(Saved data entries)
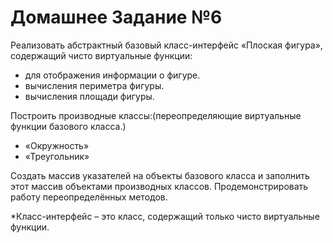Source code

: # Домашнее Задание №6
Реализовать абстрактный базовый класс-интерфейс «Плоская фигура», содержащий чисто виртуальные функции:
* для отображения информации о фигуре.
* вычисления периметра фигуры.
* вычисления площади фигуры.

Построить производные классы:(переопределяющие виртуальные функции базового класса.)
* «Окружность»
* «Треугольник»

Создать массив указателей на объекты базового класса и заполнить этот массив объектами производных классов. Продемонстрировать работу переопределённых методов.

*Класс-интерфейс – это класс, содержащий только чисто виртуальные функции.
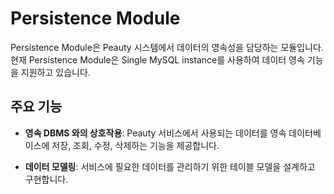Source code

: # Persistence Module

Persistence Module은 Peauty 시스템에서 데이터의 영속성을 담당하는 모듈입니다.
현재 Persistence Module은 Single MySQL instance를 사용하여 데이터 영속 기능을 지원하고 있습니다.

## 주요 기능

- **영속 DBMS 와의 상호작용**: Peauty 서비스에서 사용되는 데이터를 영속 데이터베이스에 저장, 조회, 수정, 삭제하는 기능을 제공합니다. 

- **데이터 모델링**: 서비스에 필요한 데이터를 관리하기 위한 테이블 모델을 설계하고 구현합니다. 
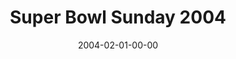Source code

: ---
layout: message
category: message
series: "Super Bowl"
title: "Super Bowl Sunday 2004"
date: 2004-02-01-00-00
message_id: 186
audio: "http://s3.amazonaws.com/crossroads-media/media/legacy/mp3/SuperBowl_02-01-04.mp3"
audio-duration: "01:00:04"
explicit: false
---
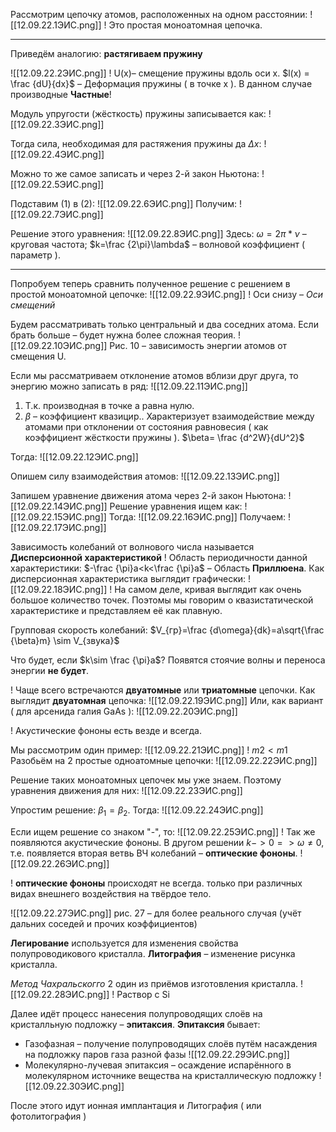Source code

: Рассмотрим цепочку атомов, расположенных на одном расстоянии:
![[12.09.22.1ЭИС.png]]
! Это простая моноатомная цепочка.

------------
Приведём аналогию: **растягиваем пружину**

![[12.09.22.2ЭИС.png]]
! U(x)– смещение пружины вдоль оси х.
$l(x) = \frac {dU}{dx}$ – Деформация пружины ( в точке х ). В данном случае производные **Частные**!

Модуль упругости (жёсткость) пружины записывается как:
![[12.09.22.3ЭИС.png]]

Тогда сила, необходимая для растяжения пружины да $\Delta{x}$:
![[12.09.22.4ЭИС.png]]

Можно то же самое записать и через 2-й закон Ньютона:
![[12.09.22.5ЭИС.png]]

Подставим (1) в (2):
![[12.09.22.6ЭИС.png]]
Получим:
![[12.09.22.7ЭИС.png]]

Решение этого уравнения:
![[12.09.22.8ЭИС.png]]
Здесь:
$\omega=2\pi*\nu$ – круговая частота;
$k=\frac {2\pi}\lambda$ – волновой коэффициент ( параметр ).

--------
Попробуем теперь сравнить полученное решение с решением в простой моноатомной цепочке:
![[12.09.22.9ЭИС.png]]
! Оси снизу – *Оси смещений* 

Будем рассматривать только центральный и два соседних атома. Если брать больше – будет нужна более сложная теория.
![[12.09.22.10ЭИС.png]]
Рис. 10 – зависимость энергии атомов от смещения U.

Если мы рассматриваем отклонение атомов вблизи друг друга, то энергию можно записать в ряд:
![[12.09.22.11ЭИС.png]]
1. Т.к. производная в точке а равна нулю.
2. $\beta$ – коэффициент квазицир.. Характеризует взаимодействие между атомами при отклонении от состояния равновесия ( как коэффициент жёсткости пружины ).
$\beta= \frac {d^2W}{dU^2}$ 

Тогда:
![[12.09.22.12ЭИС.png]]

Опишем силу взаимодействия атомов:
![[12.09.22.13ЭИС.png]]

Запишем уравнение движения атома через 2-й закон Ньютона:
![[12.09.22.14ЭИС.png]]
Решение уравнения ищем как:
![[12.09.22.15ЭИС.png]]
Тогда:
![[12.09.22.16ЭИС.png]]
Получаем:
![[12.09.22.17ЭИС.png]]

Зависимость колебаний от волнового числа называется **Дисперсионной характеристикой**
! Область периодичности данной характеристики: $-\frac {\pi}a<k<\frac {\pi}a$ – Область **Приллюена**.
Как дисперсионная характеристика выглядит графически:
![[12.09.22.18ЭИС.png]]
! На самом деле, кривая выглядит как очень большое количество точек. Поэтомы мы говорим о квазистатической характеристике и представляем её как плавную.

Групповая скорость колебаний: $V_{гр}=\frac {d\omega}{dk}=a\sqrt{\frac {\beta}m} \sim V_{звука}$  

Что будет, если $k\sim \frac {\pi}a$? Появятся стоячие волны и переноса энергии **не будет**.

!  Чаще всего встречаются **двуатомные** или **триатомные** цепочки.
Как выглядит **двуатомная** цепочка:
![[12.09.22.19ЭИС.png]]
Или, как вариант ( для арсенида галия GaAs ):
![[12.09.22.20ЭИС.png]]

! Акустические фононы есть везде и всегда.

Мы рассмотрим один пример:
![[12.09.22.21ЭИС.png]]
! $m2<m1$
Разобьём на 2 простые одноатомные цепочки:
![[12.09.22.22ЭИС.png]]

Решение таких моноатомных цепочек мы уже знаем. Поэтому уравнения движения для них:
![[12.09.22.23ЭИС.png]]

Упростим решение: $\beta_1 = \beta_2$. Тогда:
![[12.09.22.24ЭИС.png]]

Если ищем решение со знаком "-", то:
![[12.09.22.25ЭИС.png]]
! Так же появляются акустические фононы.
В другом решении $k->0 => \omega \neq 0$, т.е. появляется вторая ветвь ВЧ колебаний – **оптические фононы**.
![[12.09.22.26ЭИС.png]]

! **оптические фононы** происходят не всегда. только при различных видах внешнего воздействия на твёрдое тело.

![[12.09.22.27ЭИС.png]]
рис. 27 – для более реального случая (учёт дальних соседей и прочих коэффициентов)

**Легирование** используется для изменения свойства полупроводикового кристалла.
**Литография** – изменение рисунка кристалла.

*Метод Чахральскогго* 2 один из приёмов изготовления кристалла.
![[12.09.22.28ЭИС.png]]
! Раствор с Si

Далее идёт процесс нанесения полупроводящих слоёв на кристалльную подложку – **эпитаксия**.
**Эпитаксия** бывает:
- Газофазная – получение полупроводящих слоёв путём насаждения на подложку паров газа разной фазы
	![[12.09.22.29ЭИС.png]]
- Молекулярно-лучевая эпитаксия – осаждение испарённого в молекулярном источнике вещества на кристаллическую подложку
	![[12.09.22.30ЭИС.png]]

После этого идут ионная имплантация и Литография ( или фотолитография )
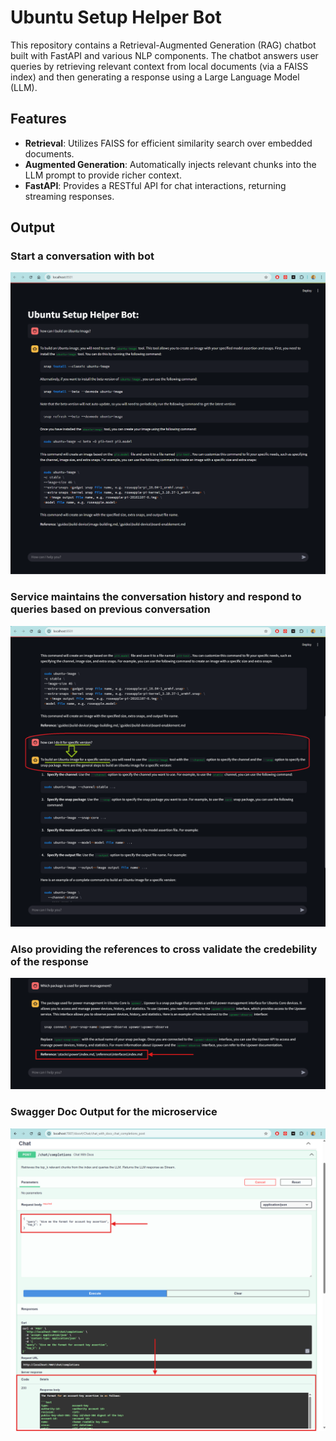 # Ubuntu Setup Helper Bot


This repository contains a Retrieval-Augmented Generation (RAG) chatbot built with FastAPI and various NLP components. The chatbot answers user queries by retrieving relevant context from local documents (via a FAISS index) and then generating a response using a Large Language Model (LLM).


## Features

- **Retrieval**: Utilizes FAISS for efficient similarity search over embedded documents.  
- **Augmented Generation**: Automatically injects relevant chunks into the LLM prompt to provide richer context.  
- **FastAPI**: Provides a RESTful API for chat interactions, returning streaming responses.  

## Output

### Start a conversation with bot
![Chatbot Initial Conversation](snapshots\Chatbot_Initial_Conversation.png?raw=true "Chatbot Initial Conversation")

### Service maintains the conversation history and respond to queries based on previous conversation
![Chatbot Continue Conversation](snapshots\Chatbot_Continue_Conversation.png?raw=true "Chatbot Continue Conversation")

### Also providing the references to cross validate the credebility of the response
![References](snapshots\References.png?raw=true "References")

### Swagger Doc Output for the microservice
![Swagger Doc Output](snapshots\SwaggerDoc_Output.png?raw=true "Swagger Doc Output")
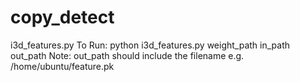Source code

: # copy_detect

i3d_features.py
To Run: python i3d_features.py weight_path in_path out_path
Note: out_path should include the filename e.g. /home/ubuntu/feature.pk
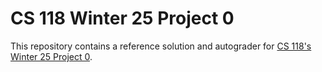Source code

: # CS 118 Winter 25 Project 0

This repository contains a reference solution and autograder for [CS 118's Winter 25 Project
0](https://cs118.org/projects/project0).




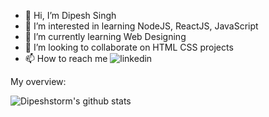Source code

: - 👋 Hi, I’m Dipesh Singh
- 👀 I’m interested in learning NodeJS, ReactJS, JavaScript
- 🌱 I’m currently learning Web Designing
- 💞️ I’m looking to collaborate on HTML CSS projects
- 📫 How to reach me ![linkedin](https://linkedin.com/in/dipesh-singh-61a59743&show_icons=true)

<div><p>My overview: </p></div>

![Dipeshstorm's github stats](https://github-readme-stats.vercel.app/api?username=Dipeshstorm&show_icons=true)
<br />

<!---
Dipeshstorm/Dipeshstorm is a ✨ special ✨ repository because its `README.md` (this file) appears on your GitHub profile.
You can click the Preview link to take a look at your changes.
--->
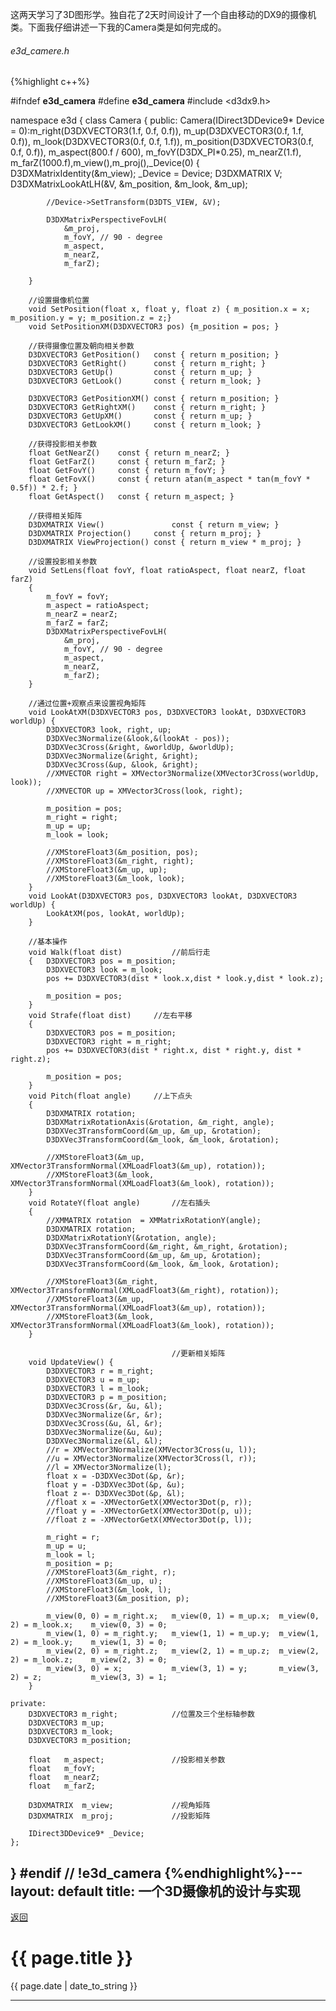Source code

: 这两天学习了3D图形学。独自花了2天时间设计了一个自由移动的DX9的摄像机类。下面我仔细讲述一下我的Camera类是如何完成的。
###### e3d_camere.h
{%highlight c++%}

#ifndef __e3d_camera__
#define __e3d_camera__
#include <d3dx9.h>

namespace e3d {
	class Camera
	{
	public:
		Camera(IDirect3DDevice9* Device = 0):m_right(D3DXVECTOR3(1.f, 0.f, 0.f)),
			m_up(D3DXVECTOR3(0.f, 1.f, 0.f)),
			m_look(D3DXVECTOR3(0.f, 0.f, 1.f)),
			m_position(D3DXVECTOR3(0.f, 0.f, 0.f)),
			m_aspect(800.f / 600),
			m_fovY(D3DX_PI*0.25),
			m_nearZ(1.f),
			m_farZ(1000.f),m_view(),m_proj(),_Device(0) {
			D3DXMatrixIdentity(&m_view);
			_Device = Device;
			D3DXMATRIX V;
			D3DXMatrixLookAtLH(&V, &m_position, &m_look, &m_up);

			//Device->SetTransform(D3DTS_VIEW, &V);
		
			D3DXMatrixPerspectiveFovLH(
				&m_proj,
				m_fovY, // 90 - degree
				m_aspect,
				m_nearZ,
				m_farZ);

		}

		//设置摄像机位置
		void SetPosition(float x, float y, float z) { m_position.x = x; m_position.y = y; m_position.z = z;}
		void SetPositionXM(D3DXVECTOR3 pos) {m_position = pos; }

		//获得摄像位置及朝向相关参数
		D3DXVECTOR3 GetPosition()	const { return m_position; }
		D3DXVECTOR3 GetRight()		const { return m_right; }
		D3DXVECTOR3 GetUp()		    const { return m_up; }
		D3DXVECTOR3 GetLook()		const { return m_look; }

		D3DXVECTOR3 GetPositionXM()	const { return m_position; }
		D3DXVECTOR3 GetRightXM()	const { return m_right; }
		D3DXVECTOR3 GetUpXM()		const { return m_up; }
		D3DXVECTOR3 GetLookXM()		const { return m_look; }

		//获得投影相关参数
		float GetNearZ()	const { return m_nearZ; }
		float GetFarZ()		const { return m_farZ; }
		float GetFovY()		const { return m_fovY; }
		float GetFovX()		const { return atan(m_aspect * tan(m_fovY * 0.5f)) * 2.f; }
		float GetAspect()	const { return m_aspect; }

		//获得相关矩阵
		D3DXMATRIX View()				const { return m_view; }
		D3DXMATRIX Projection()		const { return m_proj; }
		D3DXMATRIX ViewProjection()	const { return m_view * m_proj; }

		//设置投影相关参数
		void SetLens(float fovY, float ratioAspect, float nearZ, float farZ)
		{
			m_fovY = fovY;
			m_aspect = ratioAspect;
			m_nearZ = nearZ;
			m_farZ = farZ;
			D3DXMatrixPerspectiveFovLH(
				&m_proj,
				m_fovY, // 90 - degree
				m_aspect,
				m_nearZ,
				m_farZ);
		}

		//通过位置+观察点来设置视角矩阵
		void LookAtXM(D3DXVECTOR3 pos, D3DXVECTOR3 lookAt, D3DXVECTOR3 worldUp) {
			D3DXVECTOR3 look, right, up;
			D3DXVec3Normalize(&look,&(lookAt - pos));
			D3DXVec3Cross(&right, &worldUp, &worldUp);
			D3DXVec3Normalize(&right, &right);
			D3DXVec3Cross(&up, &look, &right);
			//XMVECTOR right = XMVector3Normalize(XMVector3Cross(worldUp, look));
			//XMVECTOR up = XMVector3Cross(look, right);

			m_position = pos;
			m_right = right;
			m_up = up;
			m_look = look;

			//XMStoreFloat3(&m_position, pos);
			//XMStoreFloat3(&m_right, right);
			//XMStoreFloat3(&m_up, up);
			//XMStoreFloat3(&m_look, look);
		}
		void LookAt(D3DXVECTOR3 pos, D3DXVECTOR3 lookAt, D3DXVECTOR3 worldUp) {
			LookAtXM(pos, lookAt, worldUp);
		}

		//基本操作
		void Walk(float dist)			//前后行走
        {	D3DXVECTOR3 pos = m_position;
			D3DXVECTOR3 look = m_look;
			pos += D3DXVECTOR3(dist * look.x,dist * look.y,dist * look.z);

			m_position = pos;
		}
		void Strafe(float dist)		//左右平移
		{
			D3DXVECTOR3 pos = m_position;
			D3DXVECTOR3 right = m_right;
			pos += D3DXVECTOR3(dist * right.x, dist * right.y, dist * right.z);

			m_position = pos;
		}
		void Pitch(float angle)		//上下点头
		{
			D3DXMATRIX rotation;
			D3DXMatrixRotationAxis(&rotation, &m_right, angle);
			D3DXVec3TransformCoord(&m_up, &m_up, &rotation);
			D3DXVec3TransformCoord(&m_look, &m_look, &rotation);

			//XMStoreFloat3(&m_up, XMVector3TransformNormal(XMLoadFloat3(&m_up), rotation));
			//XMStoreFloat3(&m_look, XMVector3TransformNormal(XMLoadFloat3(&m_look), rotation));
		}
		void RotateY(float angle)		//左右插头
		{
			//XMMATRIX rotation  = XMMatrixRotationY(angle);
			D3DXMATRIX rotation;
			D3DXMatrixRotationY(&rotation, angle);
			D3DXVec3TransformCoord(&m_right, &m_right, &rotation);
			D3DXVec3TransformCoord(&m_up, &m_up, &rotation);
			D3DXVec3TransformCoord(&m_look, &m_look, &rotation);

			//XMStoreFloat3(&m_right, XMVector3TransformNormal(XMLoadFloat3(&m_right), rotation));
			//XMStoreFloat3(&m_up, XMVector3TransformNormal(XMLoadFloat3(&m_up), rotation));
			//XMStoreFloat3(&m_look, XMVector3TransformNormal(XMLoadFloat3(&m_look), rotation));
		}

										//更新相关矩阵
		void UpdateView() {
			D3DXVECTOR3 r = m_right;
			D3DXVECTOR3 u = m_up;
			D3DXVECTOR3 l = m_look;
			D3DXVECTOR3 p = m_position;
			D3DXVec3Cross(&r, &u, &l);
			D3DXVec3Normalize(&r, &r);
			D3DXVec3Cross(&u, &l, &r);
			D3DXVec3Normalize(&u, &u);
			D3DXVec3Normalize(&l, &l);
			//r = XMVector3Normalize(XMVector3Cross(u, l));
			//u = XMVector3Normalize(XMVector3Cross(l, r));
			//l = XMVector3Normalize(l);
			float x = -D3DXVec3Dot(&p, &r);
			float y = -D3DXVec3Dot(&p, &u);
			float z =- D3DXVec3Dot(&p, &l);
			//float x = -XMVectorGetX(XMVector3Dot(p, r));
			//float y = -XMVectorGetX(XMVector3Dot(p, u));
			//float z = -XMVectorGetX(XMVector3Dot(p, l));

			m_right = r;
			m_up = u;
			m_look = l;
			m_position = p;
			//XMStoreFloat3(&m_right, r);
			//XMStoreFloat3(&m_up, u);
			//XMStoreFloat3(&m_look, l);
			//XMStoreFloat3(&m_position, p);

			m_view(0, 0) = m_right.x;	m_view(0, 1) = m_up.x;	m_view(0, 2) = m_look.x;	m_view(0, 3) = 0;
			m_view(1, 0) = m_right.y;	m_view(1, 1) = m_up.y;	m_view(1, 2) = m_look.y;	m_view(1, 3) = 0;
			m_view(2, 0) = m_right.z;	m_view(2, 1) = m_up.z;	m_view(2, 2) = m_look.z;	m_view(2, 3) = 0;
			m_view(3, 0) = x;			m_view(3, 1) = y;		m_view(3, 2) = z;			m_view(3, 3) = 1;
		}

	private:
		D3DXVECTOR3	m_right;			//位置及三个坐标轴参数
		D3DXVECTOR3	m_up;
		D3DXVECTOR3	m_look;
		D3DXVECTOR3	m_position;

		float	m_aspect;				//投影相关参数
		float	m_fovY;
		float	m_nearZ;
		float	m_farZ;

		D3DXMATRIX	m_view;				//视角矩阵
		D3DXMATRIX	m_proj;				//投影矩阵

		IDirect3DDevice9* _Device;
	};
}
#endif // !__e3d_camera__
{%endhighlight%}---
layout: default
title: 一个3D摄像机的设计与实现
---
<a href="https://wangxiaozhi123.github.io">返回</a>
<h1>{{ page.title }}</h1>
<p>{{ page.date | date_to_string }}</p>
<hr>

§ Exercise aim:
Give back exactly the lines from the first line of the data through the line with "Persistence Module은 Peauty", pictures excluded.

§ Task solution:
Source code

: # Домашнее Задание №6
Реализовать абстрактный базовый класс-интерфейс «Плоская фигура», содержащий чисто виртуальные функции:
* для отображения информации о фигуре.
* вычисления периметра фигуры.
* вычисления площади фигуры.

Построить производные классы:(переопределяющие виртуальные функции базового класса.)
* «Окружность»
* «Треугольник»

Создать массив указателей на объекты базового класса и заполнить этот массив объектами производных классов. Продемонстрировать работу переопределённых методов.

*Класс-интерфейс – это класс, содержащий только чисто виртуальные функции.
Source code

: # Persistence Module

Persistence Module은 Peauty 시스템에서 데이터의 영속성을 담당하는 모듈입니다.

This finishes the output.